London Police say one of their own remains in hospital with serious but non-life threatening injuries after a shooting on Saturday.
Acting Chief Trish McIntyre addressed the media on Monday morning in the wake of a stand off that lasted for more than 15 hours over the weekend.
"I visited with both officers in hospital on Saturday and I can tell you that both are in good spirits despite all they've been through," McIntyre said at a news conference. "I and our service are here for them and will be with them and their families through every step of their recovery."
Police said they will not be releasing the names of the officers or specifics about their injuries.
The two were hit by the same bullet when attempting to end that standoff at an apartment building at 621 Kipps Lane. Joel Cameron, who was 41, was found in a stairwell of the building around 5 a.m. Saturday morning and was pronounced dead due to stab wounds shortly afterwards.
"I extend my deepest sympathy to Mr. Cameron's family and friends," McIntyre said.
Adrian Neil Campbell, 42, from London, is charged with second degree murder in Cameron's death and attempted murder in the cases of the two injures police officers.
McIntyre confirmed that the two officers were hit with the same bullet while in the hallway of the apartment building. She also noted that Campbell was known to police but was not out on any sort of bail. A long gun was recovered from the scene, and Campbell was not licensed to own the weapon that was recovered. He'll appear in court on March 20.

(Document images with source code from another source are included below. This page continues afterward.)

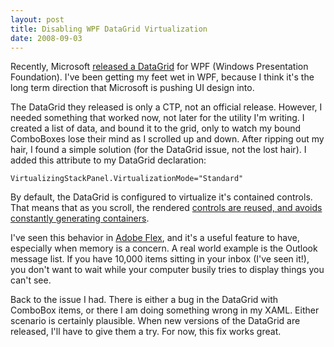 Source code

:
 ```yaml
---
layout: post
title: Disabling WPF DataGrid Virtualization
date: 2008-09-03
---
```


Recently, Microsoft [released a DataGrid](http://www.codeplex.com/wpf/Release/ProjectReleases.aspx?ReleaseId=14963) for WPF (Windows Presentation Foundation). I've been getting my feet wet in WPF, because I think it's the long term direction that Microsoft is pushing UI design into.

The DataGrid they released is only a CTP, not an official release. However, I needed something that worked now, not later for the utility I'm writing. I created a list of data, and bound it to the grid, only to watch my bound ComboBoxes lose their mind as I scrolled up and down. After ripping out my hair, I found a simple solution (for the DataGrid issue, not the lost hair). I added this attribute to my DataGrid declaration:

	VirtualizingStackPanel.VirtualizationMode="Standard"

By default, the DataGrid is configured to virtualize it's contained controls. That means that as you scroll, the rendered [controls are reused, and avoids constantly generating containers](http://blogs.msdn.com/vinsibal/archive/2008/05/14/recycling-that-item-container.aspx).

I've seen this behavior in [Adobe Flex](http://www.adobe.com/products/flex/), and it's a useful feature to have, especially when memory is a concern. A real world example is the Outlook message list. If you have 10,000 items sitting in your inbox (I've seen it!), you don't want to wait while your computer busily tries to display things you can't see.

Back to the issue I had. There is either a bug in the DataGrid with ComboBox items, or there I am doing something wrong in my XAML. Either scenario is certainly plausible. When new versions of the DataGrid are released, I'll have to give them a try. For now, this fix works great.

The acting chief also noted that there have been eight shootings in London since the start of 2023.
"Eight too many situations where innocent lives were put at risk, eight too many opportunities for serious injury or loss of life," McIntyre said. "There has been much discussion through the country on criminal violence and criminal access to guns. My concern as acting chief of police is the proliferation of guns is having on our city and our citizens."
McIntyre commended the officers involve for taking the accused into custody without further injury to the man facing charges, other officers or members of the public.
"At no time were shots fired by our officers, nor were lethal methods used to take him into custody. I am aware of a video circulating in which loud bangs can be heard, which some have mistaken for gun shots," she said. "I can confirm that is not the case. There was one shot fired during this occurrence and that was by the suspect."
During the altercation, the suspect live-streamed on Facebook and posted multiple photographs of police swarming his building. Other users attempted to plea with the suspect with many mentioning he is the father of a young boy.
McIntyre said that posed a risk for police officers.
"I can tell you that poses an enormous risk for our officers involved," she said of social media users commenting on live videos of police interaction. "It is essential that [suspects] do not know what police are doing outside of that room. If you're a member of the public do not engage in any dialogue with a suspect in cases like this. If you start to share what is happening on the outside of a scene, it can impact officer safety inside."